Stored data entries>
--- START ---
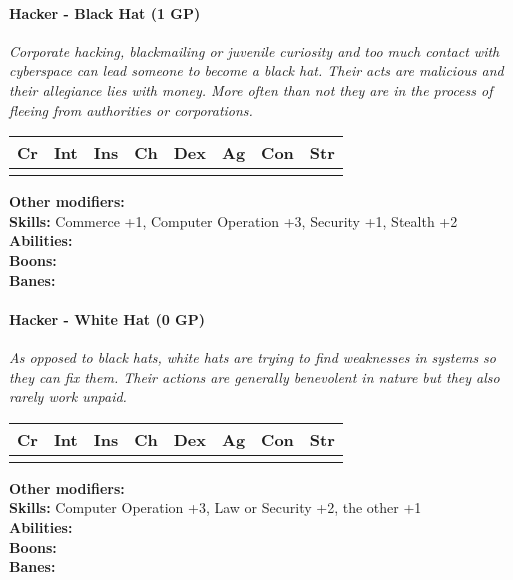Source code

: \hrulefill
\paragraph*{Hacker - Black Hat (1 GP)}
\textit{Corporate hacking, blackmailing or juvenile curiosity and too much contact with cyberspace can lead someone to become a black hat. Their acts are malicious and their allegiance lies with money. More often than not they are in the process of fleeing from authorities or corporations.}\par
\begin{tabular}{|l|l|l|l|l|l|l|l|}
	\hline
	Cr & Int & Ins & Ch & Dex & Ag & Con & Str \\ \hline
	&  &  &  &  &  &  &  \\ \hline
\end{tabular}\par
\noindent\textbf{Other modifiers:} \\
\textbf{Skills:} Commerce +1,
Computer Operation +3,
Security +1,
Stealth +2\\
\textbf{Abilities:} \\
\textbf{Boons:} \\
\textbf{Banes:} \\

\hrulefill
\paragraph*{Hacker - White Hat (0 GP)}
\textit{As opposed to black hats, white hats are trying to find weaknesses in systems so they can fix them. Their actions are generally benevolent in nature but they also rarely work unpaid.}\par
\begin{tabular}{|l|l|l|l|l|l|l|l|}
	\hline
	Cr & Int & Ins & Ch & Dex & Ag & Con & Str \\ \hline
	&  &  &  &  &  &  &  \\ \hline
\end{tabular}\par
\noindent\textbf{Other modifiers:} \\
\textbf{Skills:} Computer Operation +3,
Law or Security +2,
the other +1\\
\textbf{Abilities:} \\
\textbf{Boons:} \\
\textbf{Banes:} \\

\hrulefill
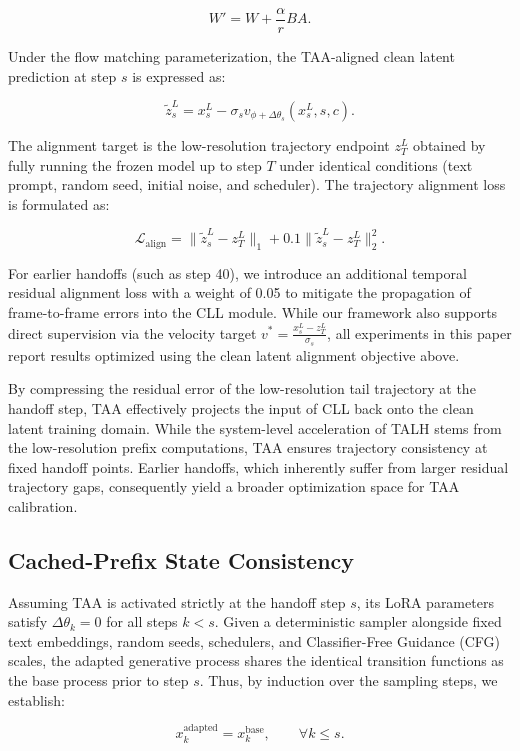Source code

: \[
W'=W+\frac{\alpha}{r}BA.
\]

Under the flow matching parameterization, the TAA-aligned clean latent
prediction at step \(s\) is expressed as:

\[
\widetilde z_s^L
=x_s^L-\sigma_s v_{\phi+\Delta\theta_s}(x_s^L,s,c).
\]

The alignment target is the low-resolution trajectory endpoint \(z_T^L\)
obtained by fully running the frozen model up to step \(T\) under
identical conditions (text prompt, random seed, initial noise, and
scheduler). The trajectory alignment loss is formulated as:

\[
\mathcal L_{\mathrm{align}}
=\lVert\widetilde z_s^L-z_T^L\rVert_1
+0.1\lVert\widetilde z_s^L-z_T^L\rVert_2^2.
\]

For earlier handoffs (such as step 40), we introduce an additional
temporal residual alignment loss with a weight of 0.05 to mitigate the
propagation of frame-to-frame errors into the CLL module. While our
framework also supports direct supervision via the velocity target
\(v^*=\frac{x_s^L-z_T^L}{\sigma_s}\), all experiments in this paper
report results optimized using the clean latent alignment objective
above.

By compressing the residual error of the low-resolution tail trajectory
at the handoff step, TAA effectively projects the input of CLL back onto
the clean latent training domain. While the system-level acceleration of
TALH stems from the low-resolution prefix computations, TAA ensures
trajectory consistency at fixed handoff points. Earlier handoffs, which
inherently suffer from larger residual trajectory gaps, consequently
yield a broader optimization space for TAA calibration.

\subsection{Cached-Prefix State Consistency}
\label{sec:cached}

Assuming TAA is activated strictly at the handoff step \(s\), its LoRA
parameters satisfy \(\Delta\theta_k=0\) for all steps \(k < s\). Given a
deterministic sampler alongside fixed text embeddings, random seeds,
schedulers, and Classifier-Free Guidance (CFG) scales, the adapted
generative process shares the identical transition functions as the base
process prior to step \(s\). Thus, by induction over the sampling steps,
we establish:

\[
x_k^{\mathrm{adapted}}=x_k^{\mathrm{base}},
\qquad \forall k\leq s.
\]

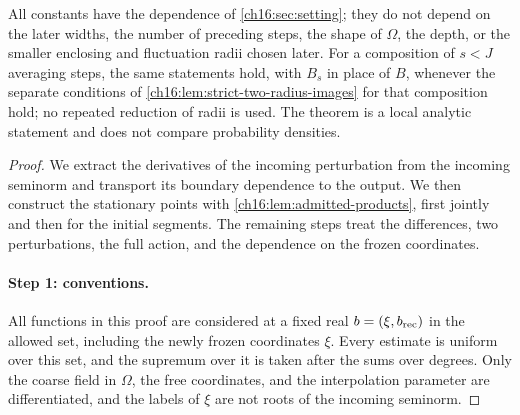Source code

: \begin{theorem}
\begin{enumerate}
\end{enumerate}
All constants have the dependence of \cref{ch16:sec:setting}; they do not depend on the later widths, the number of preceding steps, the shape of $\Omega$, the depth, or the smaller enclosing and fluctuation radii chosen later. For a composition of $s<J$ averaging steps, the same statements hold, with $B_s$ in place of $B$, whenever the separate conditions of \cref{ch16:lem:strict-two-radius-images} for that composition hold; no repeated reduction of radii is used. The theorem is a local analytic statement and does not compare probability densities.
\end{theorem}

\begin{proof}
We extract the derivatives of the incoming perturbation from the incoming seminorm and transport its boundary dependence to the output. We then construct the stationary points with \cref{ch16:lem:admitted-products}, first jointly and then for the initial segments. The remaining steps treat the differences, two perturbations, the full action, and the dependence on the frozen coordinates.

\paragraph{Step 1: conventions.}
All functions in this proof are considered at a fixed real $b=(\xi,\Rec)$ in the allowed set, including the newly frozen coordinates $\xi$. Every estimate is uniform over this set, and the supremum over it is taken after the sums over degrees. Only the coarse field in $\Omega$, the free coordinates, and the interpolation parameter are differentiated, and the labels of $\xi$ are not roots of the incoming seminorm.


\end{proof}
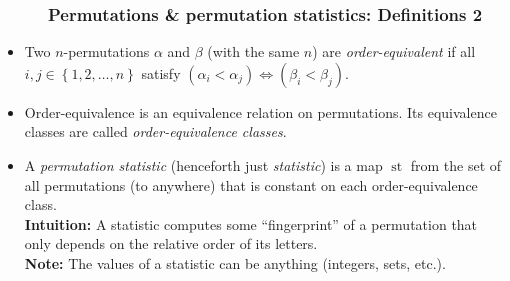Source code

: \documentclass{beamer}
\newcommand{\st}{\operatorname{st}}
\newcommand{\fti}[1]{\frametitle{\ \ \ \ \ #1}}
\newcommand{\set}[1]{\left\{ #1 \right\}}
\newcommand{\tup}[1]{\left( #1 \right)}
\newcommand{\defn}[1]{{\color{darkred}\emph{#1}}} %
\theoremstyle{plain}
\begin{document}
\begin{frame}
\fti{Permutations \& permutation statistics: Definitions 2}

\begin{itemize}

\item Two $n$-permutations $\alpha$ and $\beta$ (with the same $n$)
      are \defn{order-equivalent} if all $i, j \in \set{1, 2, \ldots, n}$
      satisfy $\tup{\alpha_i < \alpha_j} \Longleftrightarrow
      \tup{\beta_i < \beta_j}$.

\item Order-equivalence is an equivalence relation on permutations.
      Its equivalence classes are called \defn{order-equivalence
      classes}.

\pause

\item A \defn{permutation statistic} (henceforth just \defn{statistic})
      is a map $\st$ from the set
      of all permutations (to anywhere) that is constant on each
      order-equivalence class. \\
      \textbf{Intuition:} A statistic computes some ``fingerprint''
      of a permutation that only depends on the relative order of its
      letters. \pause \\
      \textbf{Note:} The values of a statistic can be anything
      (integers, sets, etc.).

\end{itemize}
\end{frame}
\end{document}
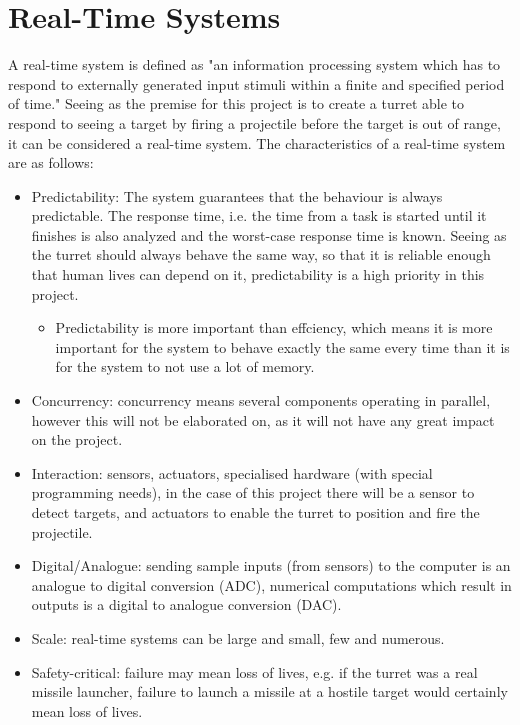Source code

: \section{Real-Time Systems}

A real-time system is defined as "an information processing system which has to respond to externally generated input stimuli within a finite and specified period of time." \citep{realtime} Seeing as the premise for this project is to create a turret able to respond to seeing a target by firing a projectile before the target is out of range, it can be considered a real-time system. The characteristics of a real-time system are as follows:
\begin{itemize}
	\item Predictability: The system guarantees that the behaviour is always predictable. The response time, i.e. the time from a task is started until it finishes is also analyzed and the worst-case response time is known. Seeing as the turret should always behave the same way, so that it is reliable enough that human lives can depend on it, predictability is a high priority in this project.
		\begin{itemize}
			\item Predictability is more important than effciency, which means it is more important for the system to behave exactly the same every time than it is for the system to not use a lot of memory.
		\end{itemize}
	\item Concurrency: concurrency means several components operating in parallel, however this will not be elaborated on, as it will not have any great impact on the project. 
	\item Interaction: sensors, actuators, specialised hardware (with special programming needs), in the case of this project there will be a sensor to detect targets, and actuators to enable the turret to position and fire the projectile.
	\item Digital/Analogue: sending sample inputs (from sensors) to the computer is an analogue to digital conversion (ADC), numerical computations which result in outputs is a digital to analogue conversion (DAC).
	\item Scale: real-time systems can be large and small, few and numerous.
	\item Safety-critical: failure may mean loss of lives, e.g. if the turret was a real missile launcher, failure to launch a missile at a hostile target would certainly mean loss of lives.
\end{itemize}\citep{realtime}

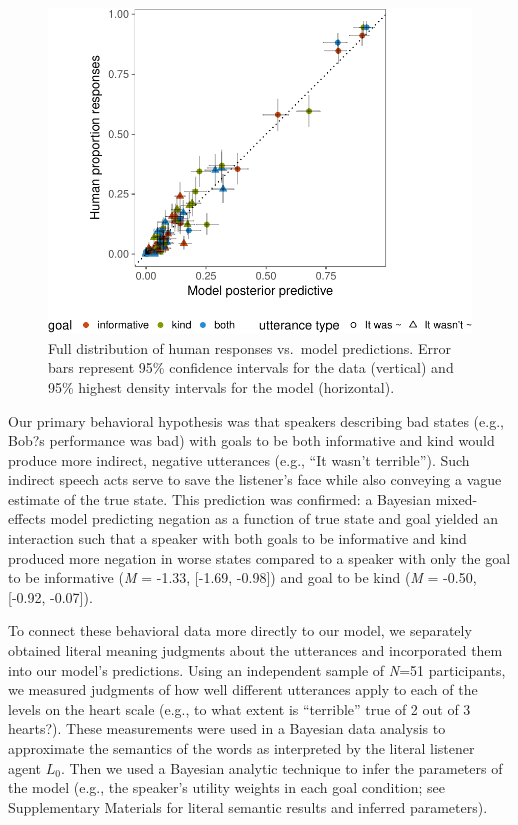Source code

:\documentclass[12pt]{article}
\begin{document}

\begin{figure}
\centering
\includegraphics{polite_manuscript_files/figure-latex/variance-1.pdf}
\caption{\label{fig:variance}Full distribution of human responses vs.~model
predictions. Error bars represent 95\% confidence intervals for the data
(vertical) and 95\% highest density intervals for the model
(horizontal).}
\end{figure}

Our primary behavioral hypothesis was that speakers describing bad states 
(e.g., Bob?s performance was bad) with goals to be both informative and kind 
would produce more indirect, negative utterances (e.g., \enquote{It wasn't terrible}). Such indirect
speech acts serve to save the listener's face while also conveying a
vague estimate of the true state. This prediction was confirmed: a
Bayesian mixed-effects model predicting negation as a function of true
state and goal yielded an interaction such that a speaker with both goals to be 
informative and kind produced more negation in worse states
compared to a speaker with only the goal to be informative (\emph{M} =
-1.33, {[}-1.69, -0.98{]}) and goal to be kind (\emph{M} = -0.50, {[}-0.92,
-0.07{]}).

To connect these behavioral data more directly to our model, we
separately obtained literal meaning judgments about the utterances and
incorporated them into our model's predictions. Using an independent
sample of \emph{N}=51 participants, we measured judgments of how well
different utterances apply to each of the levels on the heart scale
(e.g., to what extent is \enquote{terrible} true of 2 out of 3 hearts?).
These measurements were used in a Bayesian data analysis to
approximate the semantics of the words as interpreted by the literal
listener agent \(L_0\). Then we used a Bayesian analytic technique \cite{lee2014} 
to infer the parameters of the model (e.g., the
speaker's utility weights in each goal condition; see Supplementary
Materials for literal semantic results and inferred parameters).
\end{document}
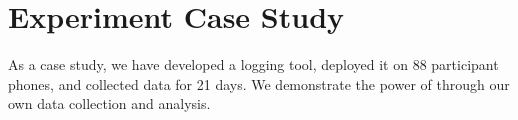 \section{Experiment Case Study}
\label{sec-experiment}

As a case study, we have developed a logging tool, deployed it on 88 participant
phones, and collected data for 21 days. 
We demonstrate the power of \PhoneLab{} through our own data collection and
analysis. 
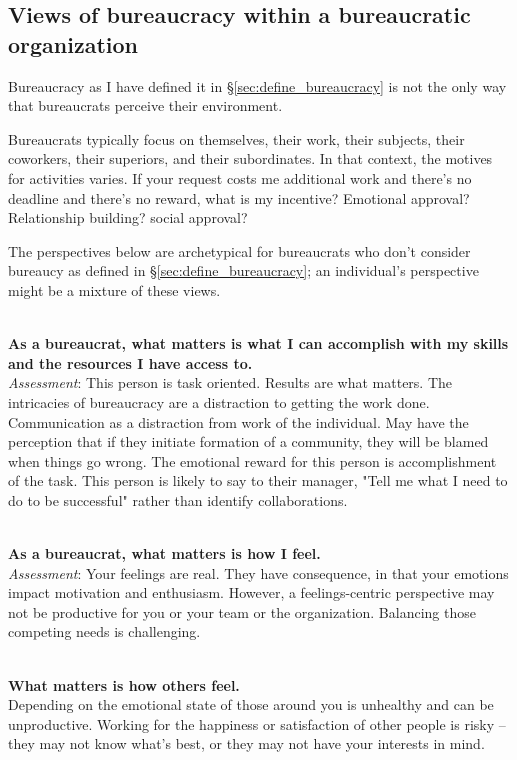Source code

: \subsection{Views of bureaucracy within a bureaucratic organization\label{sec:alternative_views_from_within}}

Bureaucracy as I have defined it in \S\ref{sec:define_bureaucracy} is not the only way that bureaucrats perceive their environment. 

Bureaucrats typically focus on themselves, their work, their subjects, their coworkers, their superiors, and their subordinates. In that context, the motives for activities varies.  If your request costs me additional work and there's no deadline and there's no reward, what is my incentive? Emotional approval? Relationship building? social approval?

The perspectives below are archetypical for bureaucrats who don't consider bureaucy as defined in \S\ref{sec:define_bureaucracy}; an individual's perspective might be a mixture of these views.

\ \\

\textbf{As a bureaucrat, what matters is what I can accomplish with my skills and the resources I have access to.} \\
\textit{Assessment}: This person is task oriented. Results are what matters. The intricacies of bureaucracy are a distraction to getting the work done. 
Communication as a distraction from work of the individual. 
May have the perception that if they initiate formation of a community, they will be blamed when things go wrong.
The emotional reward for this person is accomplishment of the task. This person is likely to say to their manager, "Tell me what I need to do to be successful" rather than identify collaborations.

\ \\

\textbf{As a bureaucrat, what matters is how I feel.} \\
\textit{Assessment}: Your feelings are real. They have consequence, in that your emotions impact motivation and enthusiasm. However, a feelings-centric perspective may not be productive for you or your team or the organization. Balancing those competing needs is challenging.

\ \\ 

\textbf{What matters is how others feel.}\\
Depending on the emotional state of those around you is unhealthy and can be unproductive. Working for the happiness or satisfaction of other people is risky -- they may not know what's best, or they may not have your interests in mind.

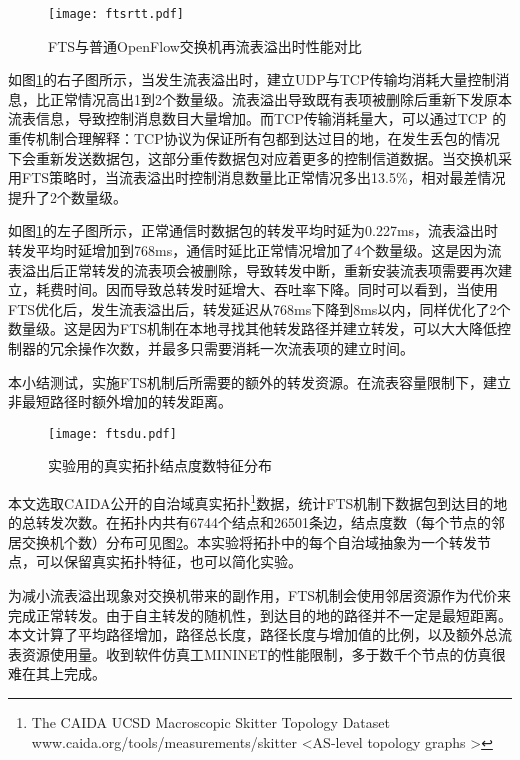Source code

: \begin{figure}[!ht]
	\centering 
	\vspace{-1.5mm} 
	\texttt{[image: ftsrtt.pdf]}
	\caption{FTS与普通OpenFlow交换机再流表溢出时性能对比} \label{fig:ftsrtt}
\end{figure}

如图\ref{fig:ftsrtt}的右子图所示，当发生流表溢出时，建立UDP与TCP传输均消耗大量控制消息，比正常情况高出1到2个数量级。流表溢出导致既有表项被删除后重新下发原本流表信息，导致控制消息数目大量增加。而TCP传输消耗量大，可以通过TCP 的重传机制合理解释：TCP协议为保证所有包都到达过目的地，在发生丢包的情况下会重新发送数据包，这部分重传数据包对应着更多的控制信道数据。当交换机采用FTS策略时，当流表溢出时控制消息数量比正常情况多出13.5\%，相对最差情况提升了2个数量级。

如图\ref{fig:ftsrtt}的左子图所示，正常通信时数据包的转发平均时延为0.227ms，流表溢出时转发平均时延增加到768ms，通信时延比正常情况增加了4个数量级。这是因为流表溢出后正常转发的流表项会被删除，导致转发中断，重新安装流表项需要再次建立，耗费时间。因而导致总转发时延增大、吞吐率下降。同时可以看到，当使用FTS优化后，发生流表溢出后，转发延迟从768ms下降到8ms以内，同样优化了2个数量级。这是因为FTS机制在本地寻找其他转发路径并建立转发，可以大大降低控制器的冗余操作次数，并最多只需要消耗一次流表项的建立时间。


本小结测试，实施FTS机制后所需要的额外的转发资源。在流表容量限制下，建立非最短路径时额外增加的转发距离。

\begin{figure}[!ht]
	\centering 
	\vspace{-1.5mm} 
	\texttt{[image: ftsdu.pdf]}
	\caption{实验用的真实拓扑结点度数特征分布} \label{fig:ftsdu}
\end{figure}

本文选取CAIDA公开的自治域真实拓扑\footnote{The CAIDA UCSD Macroscopic Skitter Topology Dataset  www.caida.org/tools/measurements/skitter <AS-level topology graphs > }数据，统计FTS机制下数据包到达目的地的总转发次数。在拓扑内共有6744个结点和26501条边，结点度数（每个节点的邻居交换机个数）分布可见图\ref{fig:ftsdu}。本实验将拓扑中的每个自治域抽象为一个转发节点，可以保留真实拓扑特征，也可以简化实验。

为减小流表溢出现象对交换机带来的副作用，FTS机制会使用邻居资源作为代价来完成正常转发。由于自主转发的随机性，到达目的地的路径并不一定是最短距离。本文计算了平均路径增加，路径总长度，路径长度与增加值的比例，以及额外总流表资源使用量。收到软件仿真工MININET的性能限制，多于数千个节点的仿真很难在其上完成。

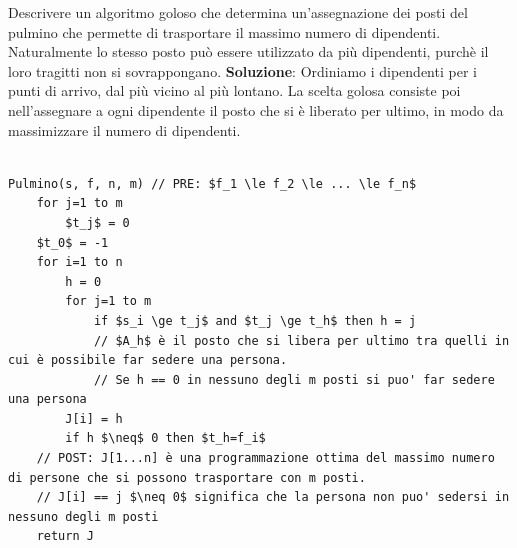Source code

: Descrivere un algoritmo goloso che determina un'assegnazione dei posti del pulmino che permette di trasportare il massimo numero di dipendenti. Naturalmente lo stesso posto può essere utilizzato da più dipendenti, purchè il loro tragitti non si sovrappongano.
\linebreak[2]
\textbf{Soluzione}: Ordiniamo i dipendenti per i punti di arrivo, dal più vicino al più lontano. La scelta golosa consiste poi nell'assegnare a ogni dipendente il posto che si è liberato per ultimo, in modo da massimizzare il numero di dipendenti.

\begin{lstlisting}[mathescape=true,caption=Algoritmo goloso del pulmino]

Pulmino(s, f, n, m) // PRE: $f_1 \le f_2 \le ... \le f_n$
	for j=1 to m
		$t_j$ = 0
	$t_0$ = -1
	for i=1 to n
		h = 0
		for j=1 to m
			if $s_i \ge t_j$ and $t_j \ge t_h$ then h = j
			// $A_h$ è il posto che si libera per ultimo tra quelli in cui è possibile far sedere una persona.
			// Se h == 0 in nessuno degli m posti si puo' far sedere una persona
		J[i] = h
		if h $\neq$ 0 then $t_h=f_i$
	// POST: J[1...n] è una programmazione ottima del massimo numero di persone che si possono trasportare con m posti.
	// J[i] == j $\neq 0$ significa che la persona non puo' sedersi in nessuno degli m posti
	return J

\end{lstlisting}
--- END ---
TASK DIRECTIONS> All lines from the beginning of the entries above to the line containing "the other +1\\", inclusive, should be printed exactly, apart from the pictures.

ANSWER>
Source code

: \hrulefill
\paragraph*{Hacker - Black Hat (1 GP)}
\textit{Corporate hacking, blackmailing or juvenile curiosity and too much contact with cyberspace can lead someone to become a black hat. Their acts are malicious and their allegiance lies with money. More often than not they are in the process of fleeing from authorities or corporations.}\par
\begin{tabular}{|l|l|l|l|l|l|l|l|}
	\hline
	Cr & Int & Ins & Ch & Dex & Ag & Con & Str \\ \hline
	&  &  &  &  &  &  &  \\ \hline
\end{tabular}\par
\noindent\textbf{Other modifiers:} \\
\textbf{Skills:} Commerce +1,
Computer Operation +3,
Security +1,
Stealth +2\\
\textbf{Abilities:} \\
\textbf{Boons:} \\
\textbf{Banes:} \\

\hrulefill
\paragraph*{Hacker - White Hat (0 GP)}
\textit{As opposed to black hats, white hats are trying to find weaknesses in systems so they can fix them. Their actions are generally benevolent in nature but they also rarely work unpaid.}\par
\begin{tabular}{|l|l|l|l|l|l|l|l|}
	\hline
	Cr & Int & Ins & Ch & Dex & Ag & Con & Str \\ \hline
	&  &  &  &  &  &  &  \\ \hline
\end{tabular}\par
\noindent\textbf{Other modifiers:} \\
\textbf{Skills:} Computer Operation +3,
Law or Security +2,
the other +1\\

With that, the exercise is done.